What is being asked | Lines of the listing below that contain the string "Configure" are to be returned.

Supplied material |
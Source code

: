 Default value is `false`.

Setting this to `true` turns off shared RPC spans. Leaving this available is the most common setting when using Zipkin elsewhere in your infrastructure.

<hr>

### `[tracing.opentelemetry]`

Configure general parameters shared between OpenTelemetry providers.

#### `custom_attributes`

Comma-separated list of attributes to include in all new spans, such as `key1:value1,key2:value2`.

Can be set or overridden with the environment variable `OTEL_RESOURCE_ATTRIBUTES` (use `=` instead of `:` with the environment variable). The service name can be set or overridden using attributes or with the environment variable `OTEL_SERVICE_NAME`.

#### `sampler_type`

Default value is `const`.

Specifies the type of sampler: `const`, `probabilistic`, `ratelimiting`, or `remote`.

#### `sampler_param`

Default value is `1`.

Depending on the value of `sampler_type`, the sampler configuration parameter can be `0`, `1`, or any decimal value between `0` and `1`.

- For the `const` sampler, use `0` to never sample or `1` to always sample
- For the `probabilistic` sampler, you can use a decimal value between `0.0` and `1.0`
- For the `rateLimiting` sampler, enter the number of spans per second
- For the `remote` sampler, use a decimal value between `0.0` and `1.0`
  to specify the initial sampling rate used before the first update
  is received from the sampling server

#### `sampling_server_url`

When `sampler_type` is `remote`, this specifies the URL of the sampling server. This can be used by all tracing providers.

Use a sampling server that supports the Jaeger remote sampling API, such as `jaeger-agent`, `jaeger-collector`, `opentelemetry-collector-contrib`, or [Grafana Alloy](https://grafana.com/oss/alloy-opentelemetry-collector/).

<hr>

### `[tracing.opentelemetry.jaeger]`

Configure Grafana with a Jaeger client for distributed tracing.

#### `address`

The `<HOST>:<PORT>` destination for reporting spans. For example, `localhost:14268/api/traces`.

Result of this task |
Configure general parameters shared between OpenTelemetry providers.
Configure Grafana with a Jaeger client for distributed tracing.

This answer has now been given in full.